This case involves an employee with two jobs who was injured, and temporarily disabled from working, while on the job for one of his employers. At issue is the interaction between two provisions of the Worker’s Disability Compensation Act, 418.101 et seq. First, the WDCA has special rules for “dual employment” situations so that an injured employee can be compensated for all lost wages. The employee’s wage loss benefit is based on a combination of the wages from both jobs. However, MCL 418.372(1)(b) provides that, if the job where the employee was injured provided 80 percent or less of the employee’s average weekly wage at the time, that employer is ultimately only liable for its portion of the employee’s weekly benefits. The Second Injury Fund – which is funded by self-insured employers and worker’s compensation insurers – is liable to pay for the remainder of “the benefits due the employee.”
Second, MCL 418.354 provides for coordinating worker’s compensation with other wage-loss benefits the employer pays the injured employee. Worker’s compensation payments must be reduced by “(b) The after-tax amount of the payments received or being received under a self-insurance plan, a wage continuation plan, or under a disability insurance policy provided by the same employer …”
Robert Smitter, a General Motors employee, also worked as a firefighter for Thornapple Township in Barry County. On May 3, 2005, while working for Thornapple, Smitter was injured; as a result, he was not able to perform either job for about six months. At that time, Smitter was earning 10.87 percent of his wages from Thornapple and 89.13 percent from General Motors. Based on his combined income, Smitter was entitled to a maximum weekly worker’s compensation payment of $689. From May 4, 2005 until November 1, 2005, the township paid Smitter weekly wage loss benefits at the maximum rate – but the township also paid him $800 per week from a “sickness and accident” policy the township had purchased. The township deliberately chose not to coordinate those benefits and so did not reduce Smitter’s worker’s compensation benefits.
The township sought reimbursement for the 89.13 percent portion of Smitter’s worker’s compensation – a total of $17,897.87 – from the Second Injury Fund. But the fund refused, offering $2,077.99 instead. Under MCL 418.354, the township should have coordinated the “sickness and accident” payments, the fund argued. The fund claimed that it was not obligated to reimburse benefits that the township chose to pay over and above what the WDCA requires. Under MCL 418.372(1)(b), the fund contended, it was only obliged to pay based on “the benefits due the employee” – not on the higher amount the employer was voluntarily paying.

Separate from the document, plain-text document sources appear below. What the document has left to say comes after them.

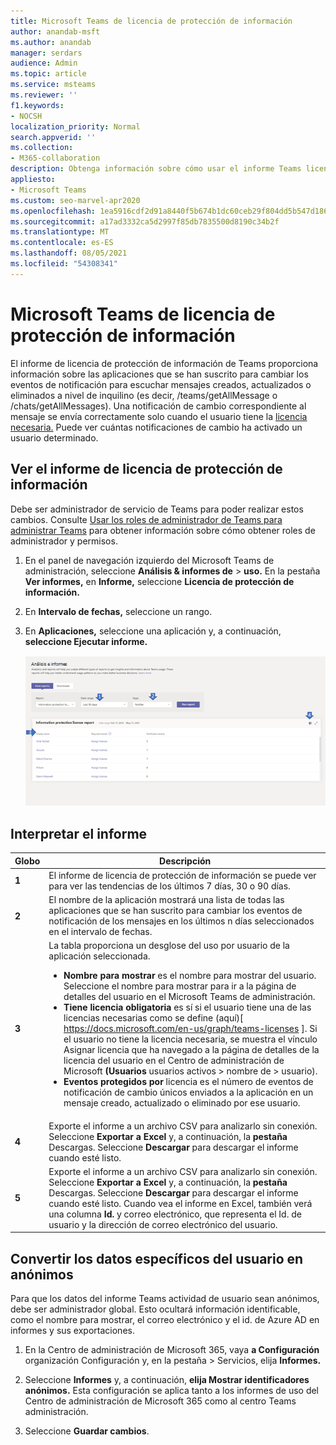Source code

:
 ```yaml
---
title: Microsoft Teams de licencia de protección de información
author: anandab-msft
ms.author: anandab
manager: serdars
audience: Admin
ms.topic: article
ms.service: msteams
ms.reviewer: ''
f1.keywords:
- NOCSH
localization_priority: Normal
search.appverid: ''
ms.collection:
- M365-collaboration
description: Obtenga información sobre cómo usar el informe Teams licencia de protección de la información en el Centro de administración de Microsoft Teams para ver cómo las aplicaciones de su organización usan las API de suscripción de eventos de notificación de cambio.
appliesto:
- Microsoft Teams
ms.custom: seo-marvel-apr2020
ms.openlocfilehash: 1ea5916cdf2d91a8440f5b674b1dc60ceb29f804dd5b547d1867ffaad69af8d5
ms.sourcegitcommit: a17ad3332ca5d2997f85db7835500d8190c34b2f
ms.translationtype: MT
ms.contentlocale: es-ES
ms.lasthandoff: 08/05/2021
ms.locfileid: "54308341"
---
```

# <a name="microsoft-teams-information-protection-license-report"></a>Microsoft Teams de licencia de protección de información

El informe de licencia de protección de información [](/graph/api/resources/subscription?view=graph-rest-1.0) de [](/graph/api/resources/webhooks?view=graph-rest-1.0) Teams proporciona información sobre las aplicaciones que se han suscrito para cambiar los eventos de notificación para escuchar mensajes creados, actualizados o eliminados a nivel de inquilino (es decir, /teams/getAllMessage o /chats/getAllMessages). Una notificación de cambio correspondiente al mensaje se envía correctamente solo cuando el usuario tiene la [licencia necesaria.](/graph/teams-licenses)  Puede ver cuántas notificaciones de cambio ha activado un usuario determinado.


## <a name="view-the-information-protection-license-report"></a>Ver el informe de licencia de protección de información

Debe ser administrador de servicio de Teams para poder realizar estos cambios. Consulte [Usar los roles de administrador de Teams para administrar Teams](../using-admin-roles.md) para obtener información sobre cómo obtener roles de administrador y permisos.

1. En el panel de navegación izquierdo del Microsoft Teams de administración, seleccione **Análisis & informes de**  >  **uso.** En la pestaña **Ver informes,** en **Informe,** seleccione **Licencia de protección de información.**
2. En **Intervalo de fechas,** seleccione un rango.
3. En **Aplicaciones,** seleccione una aplicación y, a continuación, **seleccione Ejecutar informe.**

    ![Captura de pantalla del Teams de licencia de protección de la información en el Teams de administración con llamadas](../media/teams-info-protection-license-report-with-callouts.png "Captura de pantalla del Teams de licencia de protección de la información en el Teams de administración con llamadas")

## <a name="interpret-the-report"></a>Interpretar el informe

|Globo |Descripción  |
|--------|-------------|
|**1**   |El informe de licencia de protección de información se puede ver para ver las tendencias de los últimos 7 días, 30 o 90 días. |
|**2**   |El nombre de la aplicación mostrará una lista de todas las aplicaciones que se han suscrito para cambiar los eventos de notificación de los mensajes en los últimos n días seleccionados en el intervalo de fechas. |
|**3**   |La tabla proporciona un desglose del uso por usuario de la aplicación seleccionada.<ul><li>**Nombre para mostrar** es el nombre para mostrar del usuario. Seleccione el nombre para mostrar para ir a la página de detalles del usuario en el Microsoft Teams de administración.</li><li>**Tiene licencia obligatoria** es sí si el usuario tiene una de las licencias necesarias como se define (aquí)[ https://docs.microsoft.com/en-us/graph/teams-licenses ]. Si el usuario no tiene la  licencia necesaria, se muestra el vínculo Asignar licencia que ha navegado a la página de detalles de la licencia del usuario en el Centro de administración de Microsoft **(Usuarios** usuarios activos > nombre de  >   usuario).</li><li>**Eventos protegidos por** licencia es el número de eventos de notificación de cambio únicos enviados a la aplicación en un mensaje creado, actualizado o eliminado por ese usuario.</li></ul> |
|**4**   |Exporte el informe a un archivo CSV para analizarlo sin conexión. Seleccione **Exportar a Excel** y, a continuación, la **pestaña** Descargas. Seleccione **Descargar** para descargar el informe cuando esté listo. |
|**5**   |Exporte el informe a un archivo CSV para analizarlo sin conexión. Seleccione **Exportar a Excel** y, a continuación, la **pestaña** Descargas. Seleccione **Descargar** para descargar el informe cuando esté listo. Cuando vea el informe en Excel, también verá una  columna **Id.** y correo electrónico, que representa el Id. de usuario y la dirección de correo electrónico del usuario. |

## <a name="make-the-user-specific-data-anonymous"></a>Convertir los datos específicos del usuario en anónimos

Para que los datos del informe Teams actividad de usuario sean anónimos, debe ser administrador global. Esto ocultará información identificable, como el nombre para mostrar, el correo electrónico y el id. de Azure AD en informes y sus exportaciones.

1. En la Centro de administración de Microsoft 365, vaya **a Configuración** organización Configuración y, en la pestaña \> Servicios, elija **Informes.** 
    
2. Seleccione **Informes** y, a continuación, **elija Mostrar identificadores anónimos.** Esta configuración se aplica tanto a los informes de uso del Centro de administración de Microsoft 365 como al centro Teams administración.
  
3. Seleccione **Guardar cambios**.
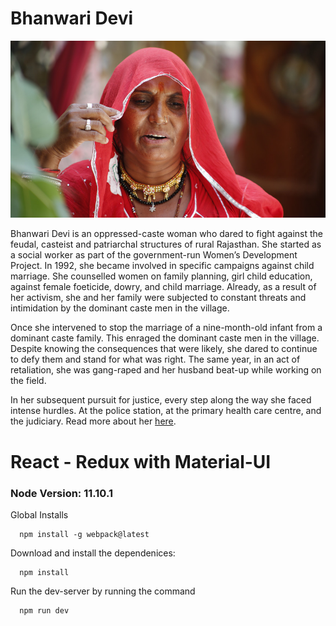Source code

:# Bhanwari Devi
![Bhanwari Devi](bhanwari-devi.jpg)

Bhanwari Devi is an oppressed-caste woman who dared to fight against the feudal, casteist and patriarchal structures of rural Rajasthan. She started as a social worker as part of the government-run Women’s Development Project. In 1992, she became involved in specific campaigns against child marriage. She counselled women on family planning, girl child education, against female foeticide, dowry, and child marriage. Already, as a result of her activism, she and her family were subjected to constant threats and intimidation by the dominant caste men in the village.

Once she intervened to stop the marriage of a nine-month-old infant from a dominant caste family. This enraged the dominant caste men in the village. Despite knowing the consequences that were likely, she dared to continue to defy them and stand for what was right. The same year, in an act of retaliation, she was gang-raped and her husband beat-up while working on the field.

In her subsequent pursuit for justice, every step along the way she faced intense hurdles. At the police station, at the primary health care centre, and the judiciary. Read more about her [here](https://medium.com/@dalithistorynow/dalit-history-month-2019-celebrating-bhanwari-devi-c4bd47d7126e).

# React - Redux with Material-UI

### Node Version: 11.10.1

Global Installs
```
  npm install -g webpack@latest
```

Download and install the dependenices:
```
  npm install
```

Run the dev-server by running the command
```
  npm run dev
```
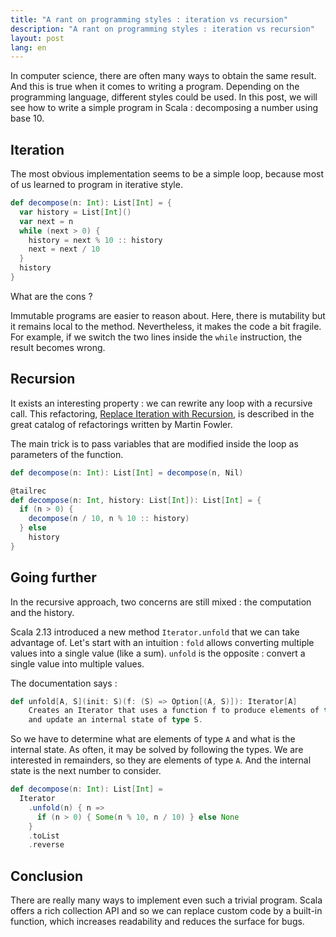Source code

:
 ```yaml
---
title: "A rant on programming styles : iteration vs recursion"
description: "A rant on programming styles : iteration vs recursion"
layout: post
lang: en
---
```

In computer science, there are often many ways to obtain the same result. And this is true when it
comes to writing a program. Depending on the programming language, different styles could be used.
In this post, we will see how to write a simple program in Scala : decomposing a number using base
10.

## Iteration

The most obvious implementation seems to be a simple loop, because most of us learned to program in
iterative style.

```scala
def decompose(n: Int): List[Int] = {
  var history = List[Int]()
  var next = n
  while (next > 0) {
    history = next % 10 :: history
    next = next / 10
  }
  history
}
```

What are the cons ?

Immutable programs are easier to reason about. Here, there is mutability but it remains local to the
method. Nevertheless, it makes the code a bit fragile. For example, if we switch the two lines
inside the `while` instruction, the result becomes wrong.

## Recursion

It exists an interesting property : we can rewrite any loop with a recursive call. This refactoring,
[Replace Iteration with
Recursion](https://www.refactoring.com/catalog/replaceIterationWithRecursion.html), is described in
the great catalog of refactorings written by Martin Fowler.

The main trick is to pass variables that are modified inside the loop as parameters of the function.

```scala
def decompose(n: Int): List[Int] = decompose(n, Nil)

@tailrec
def decompose(n: Int, history: List[Int]): List[Int] = {
  if (n > 0) {
    decompose(n / 10, n % 10 :: history)
  } else
    history
}
```

## Going further

In the recursive approach, two concerns are still mixed : the computation and the history.

Scala 2.13 introduced a new method `Iterator.unfold` that we can take advantage of. Let's start with
an intuition : `fold` allows converting multiple values into a single value (like a sum). `unfold`
is the opposite : convert a single value into multiple values.

The documentation says :

```scala
def unfold[A, S](init: S)(f: (S) => Option[(A, S)]): Iterator[A]
    Creates an Iterator that uses a function f to produce elements of type A 
    and update an internal state of type S.
```

So we have to determine what are elements of type `A` and what is the internal state. As often, it
may be solved by following the types. We are interested in remainders, so they are elements of type
`A`. And the internal state is the next number to consider.

```scala
def decompose(n: Int): List[Int] =
  Iterator
    .unfold(n) { n =>
      if (n > 0) { Some(n % 10, n / 10) } else None
    }
    .toList
    .reverse
```

## Conclusion

There are really many ways to implement even such a trivial program. Scala offers a rich collection
API and so we can replace custom code by a built-in function, which increases readability and
reduces the surface for bugs.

A worker’s compensation magistrate and the Workers’ Compensation Appellate Commission both ruled in favor of the township, holding that the Second Injury Fund could not take a set-off for the amount the township chose not to coordinate. Both tribunals cited the Court of Appeals decision in Rahman v Detroit Board of Education, 245 Mich App 103 (2001). In Rahman, another dual employment case, the plaintiff received a pension from one of his two employers. The Second Injury Fund argued that the reimbursement amount it owed the employer should have been calculated after the plaintiff’s pension benefits were deducted from his total average weekly wage. But the Rahman court disagreed, holding that the choice of whether to coordinate pension benefits belonged only to the employer, not the fund, under MCL 418.354. The panel stated, “It is apparent from the language of the statute that the Legislature intended that the employer whose employment caused an injury alone may take advantage of the coordination provisions. There is no suggestion that the SIF, in a dual employment situation, may take advantage of the injury-employer’s entitlement to coordination.”
The fund appealed the WCAC’s ruling, but in an unpublished per curiam opinion, the Court of Appeals concluded that the lower tribunals were correct: The fund had to reimburse the township based on the worker’s compensation benefits the township actually paid, rather than on the coordinated amount allowed by the WDCA. The Court of Appeals rejected the fund’s argument as not just inconsistent with Rahman, but as also inconsistent with a plain reading of MCL 418.354. The reduction provided under that statute is premised on the fact that the employer is providing another benefit; the legislature intended that only the employer could take advantage of that provision. The appellate panel also rejected the fund’s argument that Rahman should not apply to this case because Rahman concerned pension payments, not disability payments as in Smitter’s case. “[B]oth types of benefits are governed by § 354(1), and the statute does not provide any reason to treat these benefits differently,” the Court of Appeals reasoned.
Moreover, even if the fund was correct that an employer is required to coordinate benefits under the statute, “the SIF has not shown that the pertinent statutes provide a basis for the SIF to reduce its reimbursement or to force an employer to coordinate benefits,” the appellate panel stated. The phrase “benefits due” in MCL 418.372(1)(b) refers to the amount the fund owes as calculated under that section – not to the amount that an employer is legally required to pay, the Court of Appeals said.
The fund appealed. In an order dated May 11, 2012, the Supreme Court granted leave to appeal.